After finding the line with "- **Battery Life**: Optimized" in the data below, set down exactly each line through the one with "3. **Manage Tasks**: Use", inclusive, and stop there.

----------

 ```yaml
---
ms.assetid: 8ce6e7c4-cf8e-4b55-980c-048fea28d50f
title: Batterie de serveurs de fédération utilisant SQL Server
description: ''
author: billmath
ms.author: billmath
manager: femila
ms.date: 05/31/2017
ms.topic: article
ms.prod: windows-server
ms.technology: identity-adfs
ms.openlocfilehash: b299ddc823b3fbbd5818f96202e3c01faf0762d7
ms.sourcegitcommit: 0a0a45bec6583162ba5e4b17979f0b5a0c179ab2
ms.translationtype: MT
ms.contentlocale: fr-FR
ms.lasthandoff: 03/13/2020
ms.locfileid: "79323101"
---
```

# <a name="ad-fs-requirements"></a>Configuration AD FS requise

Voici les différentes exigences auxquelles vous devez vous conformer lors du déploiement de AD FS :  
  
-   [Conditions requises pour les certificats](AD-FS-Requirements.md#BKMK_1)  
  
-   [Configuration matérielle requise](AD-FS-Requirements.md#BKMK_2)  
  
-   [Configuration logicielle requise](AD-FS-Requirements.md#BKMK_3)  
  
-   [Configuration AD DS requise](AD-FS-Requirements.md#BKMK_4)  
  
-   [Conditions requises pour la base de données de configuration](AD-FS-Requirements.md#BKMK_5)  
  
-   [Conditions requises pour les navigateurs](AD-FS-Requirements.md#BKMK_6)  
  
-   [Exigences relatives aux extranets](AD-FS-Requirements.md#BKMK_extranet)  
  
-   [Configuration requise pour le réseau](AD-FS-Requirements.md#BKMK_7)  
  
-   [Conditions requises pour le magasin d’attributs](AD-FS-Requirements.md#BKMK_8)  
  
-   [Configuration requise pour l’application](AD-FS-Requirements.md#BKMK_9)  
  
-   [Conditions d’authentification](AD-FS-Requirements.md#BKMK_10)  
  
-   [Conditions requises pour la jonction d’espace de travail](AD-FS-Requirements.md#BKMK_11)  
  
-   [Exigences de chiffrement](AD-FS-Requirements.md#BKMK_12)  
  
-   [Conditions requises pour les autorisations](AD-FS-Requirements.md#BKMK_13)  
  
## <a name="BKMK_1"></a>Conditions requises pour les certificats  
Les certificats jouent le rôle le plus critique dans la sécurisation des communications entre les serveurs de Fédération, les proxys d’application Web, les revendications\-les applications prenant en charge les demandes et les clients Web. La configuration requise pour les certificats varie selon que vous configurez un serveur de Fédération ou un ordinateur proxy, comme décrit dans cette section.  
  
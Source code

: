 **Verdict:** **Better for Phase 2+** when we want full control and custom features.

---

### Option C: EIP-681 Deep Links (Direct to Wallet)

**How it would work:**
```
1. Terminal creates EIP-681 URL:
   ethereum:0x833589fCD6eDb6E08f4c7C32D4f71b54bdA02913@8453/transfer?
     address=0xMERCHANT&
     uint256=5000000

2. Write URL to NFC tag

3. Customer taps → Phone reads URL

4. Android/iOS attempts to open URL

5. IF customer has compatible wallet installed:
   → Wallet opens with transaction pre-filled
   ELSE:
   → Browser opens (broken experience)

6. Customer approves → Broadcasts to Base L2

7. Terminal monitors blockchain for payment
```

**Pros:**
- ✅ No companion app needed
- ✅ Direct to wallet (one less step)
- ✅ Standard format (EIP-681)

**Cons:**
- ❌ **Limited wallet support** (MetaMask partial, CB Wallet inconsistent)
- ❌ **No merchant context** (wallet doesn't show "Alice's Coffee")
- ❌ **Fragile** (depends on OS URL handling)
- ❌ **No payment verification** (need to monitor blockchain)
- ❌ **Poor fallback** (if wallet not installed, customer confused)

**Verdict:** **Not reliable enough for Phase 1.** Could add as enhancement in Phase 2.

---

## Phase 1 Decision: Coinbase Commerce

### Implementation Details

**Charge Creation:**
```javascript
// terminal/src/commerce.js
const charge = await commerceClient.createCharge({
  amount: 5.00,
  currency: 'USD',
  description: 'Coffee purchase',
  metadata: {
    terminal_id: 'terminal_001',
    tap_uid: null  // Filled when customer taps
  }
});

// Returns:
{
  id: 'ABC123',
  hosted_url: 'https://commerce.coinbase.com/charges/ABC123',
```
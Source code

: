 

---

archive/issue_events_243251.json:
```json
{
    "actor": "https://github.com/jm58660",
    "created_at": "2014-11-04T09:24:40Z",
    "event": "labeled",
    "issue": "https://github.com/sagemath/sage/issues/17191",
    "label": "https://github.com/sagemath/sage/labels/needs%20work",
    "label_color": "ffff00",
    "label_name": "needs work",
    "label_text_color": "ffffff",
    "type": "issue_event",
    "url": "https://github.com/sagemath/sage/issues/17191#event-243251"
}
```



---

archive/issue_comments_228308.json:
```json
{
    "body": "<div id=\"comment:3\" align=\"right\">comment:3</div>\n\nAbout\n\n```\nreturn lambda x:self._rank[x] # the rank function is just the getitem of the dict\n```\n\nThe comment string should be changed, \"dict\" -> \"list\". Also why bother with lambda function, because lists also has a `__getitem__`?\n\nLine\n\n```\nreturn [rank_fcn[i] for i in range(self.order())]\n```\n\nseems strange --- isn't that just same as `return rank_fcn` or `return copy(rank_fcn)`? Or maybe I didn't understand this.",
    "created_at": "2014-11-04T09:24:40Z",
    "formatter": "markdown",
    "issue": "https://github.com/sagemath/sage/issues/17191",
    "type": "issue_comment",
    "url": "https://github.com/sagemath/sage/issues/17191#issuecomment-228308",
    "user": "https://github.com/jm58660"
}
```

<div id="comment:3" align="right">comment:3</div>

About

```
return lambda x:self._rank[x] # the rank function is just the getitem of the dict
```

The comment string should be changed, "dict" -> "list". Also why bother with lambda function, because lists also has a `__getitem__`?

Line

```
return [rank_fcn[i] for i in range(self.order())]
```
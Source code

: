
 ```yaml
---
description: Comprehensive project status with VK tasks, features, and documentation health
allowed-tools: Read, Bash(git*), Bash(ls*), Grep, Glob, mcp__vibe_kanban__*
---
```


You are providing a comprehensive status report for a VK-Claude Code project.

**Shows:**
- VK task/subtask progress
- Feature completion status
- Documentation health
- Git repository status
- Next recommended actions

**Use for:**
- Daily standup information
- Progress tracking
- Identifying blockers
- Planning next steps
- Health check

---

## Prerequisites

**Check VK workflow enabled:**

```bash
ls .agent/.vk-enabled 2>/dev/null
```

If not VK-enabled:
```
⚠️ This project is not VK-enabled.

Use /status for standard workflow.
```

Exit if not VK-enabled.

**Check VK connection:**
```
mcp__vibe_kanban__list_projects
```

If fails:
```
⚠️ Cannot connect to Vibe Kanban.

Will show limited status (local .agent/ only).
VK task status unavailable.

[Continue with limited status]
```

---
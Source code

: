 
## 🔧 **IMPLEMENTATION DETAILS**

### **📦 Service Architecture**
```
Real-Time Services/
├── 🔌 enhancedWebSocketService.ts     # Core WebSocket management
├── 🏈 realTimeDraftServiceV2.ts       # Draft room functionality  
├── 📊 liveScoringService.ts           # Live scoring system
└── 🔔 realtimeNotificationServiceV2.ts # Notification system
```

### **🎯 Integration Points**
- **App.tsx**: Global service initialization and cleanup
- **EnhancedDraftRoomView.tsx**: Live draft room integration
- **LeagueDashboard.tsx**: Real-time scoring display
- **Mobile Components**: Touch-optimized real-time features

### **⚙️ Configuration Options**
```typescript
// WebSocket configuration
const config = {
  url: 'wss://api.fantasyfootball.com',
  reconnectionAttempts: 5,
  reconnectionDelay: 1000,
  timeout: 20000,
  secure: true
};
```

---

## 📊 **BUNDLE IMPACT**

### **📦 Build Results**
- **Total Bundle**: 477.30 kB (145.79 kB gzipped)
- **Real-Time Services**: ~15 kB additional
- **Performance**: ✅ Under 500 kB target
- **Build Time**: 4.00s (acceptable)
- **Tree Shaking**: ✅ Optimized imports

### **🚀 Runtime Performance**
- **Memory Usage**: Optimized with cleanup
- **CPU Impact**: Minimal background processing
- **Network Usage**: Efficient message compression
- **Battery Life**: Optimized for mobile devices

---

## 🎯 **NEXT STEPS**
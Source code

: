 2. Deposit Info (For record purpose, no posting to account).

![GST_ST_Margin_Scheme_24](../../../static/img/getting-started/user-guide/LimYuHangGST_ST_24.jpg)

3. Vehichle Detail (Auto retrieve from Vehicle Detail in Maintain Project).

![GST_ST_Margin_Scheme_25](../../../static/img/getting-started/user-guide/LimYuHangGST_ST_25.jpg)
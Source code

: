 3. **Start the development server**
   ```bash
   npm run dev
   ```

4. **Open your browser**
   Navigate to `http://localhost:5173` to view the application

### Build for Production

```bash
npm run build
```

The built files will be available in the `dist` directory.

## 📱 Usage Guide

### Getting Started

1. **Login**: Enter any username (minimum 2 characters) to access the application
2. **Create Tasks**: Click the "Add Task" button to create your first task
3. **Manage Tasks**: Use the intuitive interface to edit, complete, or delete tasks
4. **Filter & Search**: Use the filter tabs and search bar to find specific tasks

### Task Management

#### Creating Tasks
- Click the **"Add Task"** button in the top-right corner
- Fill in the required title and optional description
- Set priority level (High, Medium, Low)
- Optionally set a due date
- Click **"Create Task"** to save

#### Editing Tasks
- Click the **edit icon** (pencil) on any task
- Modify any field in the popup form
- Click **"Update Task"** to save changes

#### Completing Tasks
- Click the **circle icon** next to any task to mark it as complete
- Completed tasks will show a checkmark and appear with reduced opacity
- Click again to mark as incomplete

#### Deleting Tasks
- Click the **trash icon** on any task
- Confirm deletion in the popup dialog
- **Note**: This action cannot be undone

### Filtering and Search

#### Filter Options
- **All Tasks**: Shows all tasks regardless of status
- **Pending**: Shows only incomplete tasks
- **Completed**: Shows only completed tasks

----------

> _Final answer_
- **Battery Life**: Optimized for mobile devices

---

## 🎯 **NEXT STEPS**
Source code

: 2. Deposit Info (For record purpose, no posting to account).

![GST_ST_Margin_Scheme_24](../../../static/img/getting-started/user-guide/LimYuHangGST_ST_24.jpg)

3. Vehichle Detail (Auto retrieve from Vehicle Detail in Maintain Project).

![GST_ST_Margin_Scheme_25](../../../static/img/getting-started/user-guide/LimYuHangGST_ST_25.jpg)
Source code

: 3. **Start the development server**
   ```bash
   npm run dev
   ```

4. **Open your browser**
   Navigate to `http://localhost:5173` to view the application

### Build for Production

```bash
npm run build
```

The built files will be available in the `dist` directory.

## 📱 Usage Guide

### Getting Started

1. **Login**: Enter any username (minimum 2 characters) to access the application
2. **Create Tasks**: Click the "Add Task" button to create your first task
3. **Manage Tasks**: Use the intuitive interface to edit, complete, or delete tasks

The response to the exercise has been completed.